Herbs - Uses In The Kitchen
There are many herbs to choose from when cooking. Some herbs are ideally suited to some types of meat or vegetables more than others. Of course we all have our own favourites when it comes to herbs.
Growing herbs for your culinary use is simple and convenient. Having your herb garden near the kitchen is helpful and of course many varieties of herbs do well in pots and even on your window sills.
Basil has a lovely aroma and is often used in tomato based dishes as well as in tomato sandwiches. It goes well with eggplant, zucchini, squash and silver beet or spinach. Add basil to any pasta dish. Basil can also be used with seafood, liver kidneys veal and poultry.
Aside from using fennel in cooking it also aids digestion making it a good addition to any meal. The base of the fennel plant can be sliced and used like an onion or cooked as a vegetable and served with a white sauce.

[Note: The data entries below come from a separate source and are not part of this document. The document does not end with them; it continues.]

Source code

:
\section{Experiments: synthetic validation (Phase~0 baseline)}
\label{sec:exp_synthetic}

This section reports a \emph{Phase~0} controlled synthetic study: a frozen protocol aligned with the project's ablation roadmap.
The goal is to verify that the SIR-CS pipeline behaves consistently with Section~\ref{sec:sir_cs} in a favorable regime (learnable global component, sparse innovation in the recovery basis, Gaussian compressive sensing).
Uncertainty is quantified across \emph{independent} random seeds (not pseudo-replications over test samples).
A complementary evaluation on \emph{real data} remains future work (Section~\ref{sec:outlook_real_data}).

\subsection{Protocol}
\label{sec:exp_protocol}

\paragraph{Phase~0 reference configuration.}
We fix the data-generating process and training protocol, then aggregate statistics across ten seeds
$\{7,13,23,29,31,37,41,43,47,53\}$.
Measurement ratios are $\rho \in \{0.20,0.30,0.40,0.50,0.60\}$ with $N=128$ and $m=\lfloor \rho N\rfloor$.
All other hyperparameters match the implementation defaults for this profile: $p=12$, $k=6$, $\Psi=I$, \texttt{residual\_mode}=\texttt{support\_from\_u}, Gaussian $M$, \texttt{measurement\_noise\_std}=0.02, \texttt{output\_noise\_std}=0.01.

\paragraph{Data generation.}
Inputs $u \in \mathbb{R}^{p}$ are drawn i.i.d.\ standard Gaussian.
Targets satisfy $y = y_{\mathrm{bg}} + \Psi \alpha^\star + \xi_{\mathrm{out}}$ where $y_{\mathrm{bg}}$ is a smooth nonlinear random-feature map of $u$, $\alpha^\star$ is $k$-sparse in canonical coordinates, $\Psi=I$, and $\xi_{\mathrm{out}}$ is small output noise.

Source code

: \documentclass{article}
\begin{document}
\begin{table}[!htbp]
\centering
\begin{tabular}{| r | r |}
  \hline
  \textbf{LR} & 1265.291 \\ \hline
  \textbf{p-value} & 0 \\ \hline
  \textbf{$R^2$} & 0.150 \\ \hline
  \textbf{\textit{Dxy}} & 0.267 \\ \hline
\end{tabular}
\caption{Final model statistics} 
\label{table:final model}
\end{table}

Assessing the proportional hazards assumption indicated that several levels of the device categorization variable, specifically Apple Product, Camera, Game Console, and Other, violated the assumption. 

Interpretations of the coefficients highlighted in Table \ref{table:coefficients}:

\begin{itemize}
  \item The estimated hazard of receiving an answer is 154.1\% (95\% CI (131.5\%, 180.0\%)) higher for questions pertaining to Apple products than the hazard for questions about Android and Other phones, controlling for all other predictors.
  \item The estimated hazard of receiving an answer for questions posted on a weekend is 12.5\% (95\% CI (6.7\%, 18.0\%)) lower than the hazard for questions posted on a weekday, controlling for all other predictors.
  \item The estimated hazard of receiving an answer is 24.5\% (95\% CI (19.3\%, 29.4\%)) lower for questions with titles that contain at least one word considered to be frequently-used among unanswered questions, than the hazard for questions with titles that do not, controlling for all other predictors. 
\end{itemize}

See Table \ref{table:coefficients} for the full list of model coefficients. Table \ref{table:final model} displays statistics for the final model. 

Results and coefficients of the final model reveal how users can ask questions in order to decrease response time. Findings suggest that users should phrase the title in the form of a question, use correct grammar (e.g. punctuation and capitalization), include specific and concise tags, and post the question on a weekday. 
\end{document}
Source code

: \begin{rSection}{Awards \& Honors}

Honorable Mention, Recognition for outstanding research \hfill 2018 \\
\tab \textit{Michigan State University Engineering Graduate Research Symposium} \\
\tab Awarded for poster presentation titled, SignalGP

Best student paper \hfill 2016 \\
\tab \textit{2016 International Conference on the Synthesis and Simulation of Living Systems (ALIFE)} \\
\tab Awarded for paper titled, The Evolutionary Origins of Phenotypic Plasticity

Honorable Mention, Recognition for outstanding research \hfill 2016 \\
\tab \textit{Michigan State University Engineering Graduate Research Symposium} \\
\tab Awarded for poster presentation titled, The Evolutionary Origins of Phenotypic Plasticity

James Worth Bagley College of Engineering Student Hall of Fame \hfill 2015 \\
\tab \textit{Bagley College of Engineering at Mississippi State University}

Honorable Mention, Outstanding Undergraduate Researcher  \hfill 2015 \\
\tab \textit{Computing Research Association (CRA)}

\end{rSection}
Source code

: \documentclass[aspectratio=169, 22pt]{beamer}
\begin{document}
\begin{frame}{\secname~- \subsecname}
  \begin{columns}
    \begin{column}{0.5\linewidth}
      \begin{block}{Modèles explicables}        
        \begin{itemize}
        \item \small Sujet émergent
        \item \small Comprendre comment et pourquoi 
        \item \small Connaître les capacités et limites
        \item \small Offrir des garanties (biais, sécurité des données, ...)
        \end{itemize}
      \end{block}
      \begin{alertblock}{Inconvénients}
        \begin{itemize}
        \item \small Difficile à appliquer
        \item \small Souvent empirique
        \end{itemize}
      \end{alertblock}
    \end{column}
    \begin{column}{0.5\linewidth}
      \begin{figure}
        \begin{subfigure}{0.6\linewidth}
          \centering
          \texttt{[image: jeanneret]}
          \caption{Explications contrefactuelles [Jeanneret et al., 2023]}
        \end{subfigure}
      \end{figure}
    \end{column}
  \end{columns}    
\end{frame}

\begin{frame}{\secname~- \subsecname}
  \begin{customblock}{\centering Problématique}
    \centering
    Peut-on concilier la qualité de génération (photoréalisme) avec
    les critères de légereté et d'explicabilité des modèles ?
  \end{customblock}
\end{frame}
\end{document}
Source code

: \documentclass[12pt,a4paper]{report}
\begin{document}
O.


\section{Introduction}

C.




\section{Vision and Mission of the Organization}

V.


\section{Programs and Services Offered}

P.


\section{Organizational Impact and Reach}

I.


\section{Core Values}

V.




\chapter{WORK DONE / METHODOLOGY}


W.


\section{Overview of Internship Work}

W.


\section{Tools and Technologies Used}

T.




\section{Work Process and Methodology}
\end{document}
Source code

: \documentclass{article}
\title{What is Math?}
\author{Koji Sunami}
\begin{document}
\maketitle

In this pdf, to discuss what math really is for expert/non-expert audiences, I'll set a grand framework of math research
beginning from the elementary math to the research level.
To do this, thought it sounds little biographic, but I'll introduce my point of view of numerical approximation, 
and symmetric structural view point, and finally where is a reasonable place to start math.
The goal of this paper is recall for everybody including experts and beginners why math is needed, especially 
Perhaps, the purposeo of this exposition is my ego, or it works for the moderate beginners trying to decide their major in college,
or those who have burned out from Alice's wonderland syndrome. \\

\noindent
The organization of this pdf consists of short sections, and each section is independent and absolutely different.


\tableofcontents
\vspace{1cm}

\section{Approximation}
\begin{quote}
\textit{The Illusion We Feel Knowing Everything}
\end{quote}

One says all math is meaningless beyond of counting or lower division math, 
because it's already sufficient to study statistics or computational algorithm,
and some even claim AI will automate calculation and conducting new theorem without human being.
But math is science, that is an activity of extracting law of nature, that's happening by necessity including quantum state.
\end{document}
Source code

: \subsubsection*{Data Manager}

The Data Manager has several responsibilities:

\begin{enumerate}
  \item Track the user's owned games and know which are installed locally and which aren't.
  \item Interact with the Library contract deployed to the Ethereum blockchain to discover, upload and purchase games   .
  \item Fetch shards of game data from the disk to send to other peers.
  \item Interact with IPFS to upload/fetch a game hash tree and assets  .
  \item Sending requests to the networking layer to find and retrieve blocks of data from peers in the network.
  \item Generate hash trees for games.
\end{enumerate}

Fennel goes great with fish. Ground fennel seeds are good in starchy foods.
Due to their delicate flavour it is best to add chives towards the end of cooking. Chives can be finely chopped and added to salads, egg dishes, mornays and mayonnaise. Nice used as a garnish.
Rosemary is another herb that aids digestion of rich or starchy foods. Rosemary works well with beef, lamb, pork, veal and poultry. Add finely chopped rosemary to bread or scones.
Bay leaves are used to flavour soups and casseroles as well as fish, meat and poultry. Bay leaves are traditionally used in a bouquet garni. These can me made by tying together a spray of parsley, marjoram, thyme and two large bay leaves. Add the bouquet garni to soups, stews and casseroles to flavour while cooking, then remove before serving.
Sage makes up mixed herbs along with marjoram and thyme. Sage can be cooked with eggplant, onions, tomatoes and egg dishes. Sage is often added with other herbs when cooking pork, duck veal and oily fish.
Dill works well with most foods. It is great with omelettes, salads and salad dressings. Try dill in steamed cabbage, coleslaw, cucumber and chutneys. Dill adds a nice flavour to breads and pastries, and can also be used as a garnish.
Along with sage and thyme marjoram helps to make the classical mixed herbs.. On its own marjoram is a great addition to poultry, fish, egg and vegetable dishes and sauces. Can be finely chopped and added to salads, scones and dumplings.
Thyme comes in many different flavours. Thyme can be used in soups, stews, casseroles and with all types of meats. Great in stuffings and sauces. Adds a nice flavour to breads and scones and to green cooked vegetables. Is used in mixed herbs and in bouquet garni.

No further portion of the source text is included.